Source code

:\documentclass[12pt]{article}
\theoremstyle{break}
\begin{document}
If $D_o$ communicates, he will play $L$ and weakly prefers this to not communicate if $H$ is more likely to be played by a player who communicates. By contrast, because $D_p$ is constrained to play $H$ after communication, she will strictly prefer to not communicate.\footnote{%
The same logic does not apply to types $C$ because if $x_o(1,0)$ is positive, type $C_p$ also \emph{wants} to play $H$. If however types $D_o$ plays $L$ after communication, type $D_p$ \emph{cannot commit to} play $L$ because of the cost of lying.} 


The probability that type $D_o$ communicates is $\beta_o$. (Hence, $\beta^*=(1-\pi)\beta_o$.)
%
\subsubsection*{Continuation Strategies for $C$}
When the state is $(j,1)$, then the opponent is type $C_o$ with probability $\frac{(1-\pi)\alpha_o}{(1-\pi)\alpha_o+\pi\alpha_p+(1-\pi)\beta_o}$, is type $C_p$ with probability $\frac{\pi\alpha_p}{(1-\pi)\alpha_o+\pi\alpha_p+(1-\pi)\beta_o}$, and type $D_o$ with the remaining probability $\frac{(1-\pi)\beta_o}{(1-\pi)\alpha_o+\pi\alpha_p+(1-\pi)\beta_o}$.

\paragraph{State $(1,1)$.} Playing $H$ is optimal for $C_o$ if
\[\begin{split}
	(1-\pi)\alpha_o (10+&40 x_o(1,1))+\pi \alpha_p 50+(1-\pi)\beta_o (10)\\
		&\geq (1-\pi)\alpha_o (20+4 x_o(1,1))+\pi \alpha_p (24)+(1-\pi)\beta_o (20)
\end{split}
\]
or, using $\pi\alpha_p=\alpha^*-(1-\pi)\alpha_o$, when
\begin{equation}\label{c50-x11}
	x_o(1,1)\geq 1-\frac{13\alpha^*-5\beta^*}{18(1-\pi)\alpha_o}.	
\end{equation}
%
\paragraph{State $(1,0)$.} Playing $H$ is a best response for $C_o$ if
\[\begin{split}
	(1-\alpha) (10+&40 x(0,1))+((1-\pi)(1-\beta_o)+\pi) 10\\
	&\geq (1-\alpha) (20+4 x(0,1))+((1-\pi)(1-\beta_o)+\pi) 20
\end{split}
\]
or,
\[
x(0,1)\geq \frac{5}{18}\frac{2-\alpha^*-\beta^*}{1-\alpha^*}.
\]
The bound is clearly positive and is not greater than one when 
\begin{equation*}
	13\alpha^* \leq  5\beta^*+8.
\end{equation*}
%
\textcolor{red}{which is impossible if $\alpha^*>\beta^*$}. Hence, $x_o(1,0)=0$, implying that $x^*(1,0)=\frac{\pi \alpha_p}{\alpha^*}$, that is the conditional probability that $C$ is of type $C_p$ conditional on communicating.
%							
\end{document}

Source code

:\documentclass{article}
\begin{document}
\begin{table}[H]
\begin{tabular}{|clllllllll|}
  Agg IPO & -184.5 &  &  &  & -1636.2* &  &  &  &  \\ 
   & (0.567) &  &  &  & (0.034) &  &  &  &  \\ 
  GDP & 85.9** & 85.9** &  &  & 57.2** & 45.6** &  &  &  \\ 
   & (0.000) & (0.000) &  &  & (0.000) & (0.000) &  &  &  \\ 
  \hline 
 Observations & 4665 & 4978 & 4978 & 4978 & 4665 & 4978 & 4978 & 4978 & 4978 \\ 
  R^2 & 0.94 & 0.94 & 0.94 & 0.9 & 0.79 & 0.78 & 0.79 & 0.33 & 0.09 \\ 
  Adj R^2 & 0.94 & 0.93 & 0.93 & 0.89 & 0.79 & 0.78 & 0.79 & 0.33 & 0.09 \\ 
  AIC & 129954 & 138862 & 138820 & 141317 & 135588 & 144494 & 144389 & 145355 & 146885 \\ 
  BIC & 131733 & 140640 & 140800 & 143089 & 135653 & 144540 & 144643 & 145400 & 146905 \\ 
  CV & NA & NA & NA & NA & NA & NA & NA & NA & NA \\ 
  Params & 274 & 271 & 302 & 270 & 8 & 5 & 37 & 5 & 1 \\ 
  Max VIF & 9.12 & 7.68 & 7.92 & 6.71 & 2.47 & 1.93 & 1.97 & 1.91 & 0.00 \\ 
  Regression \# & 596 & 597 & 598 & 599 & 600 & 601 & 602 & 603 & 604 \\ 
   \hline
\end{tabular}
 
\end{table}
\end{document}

# # # # #

A single number is required: the count of lines in the data above that include the string "probability".

3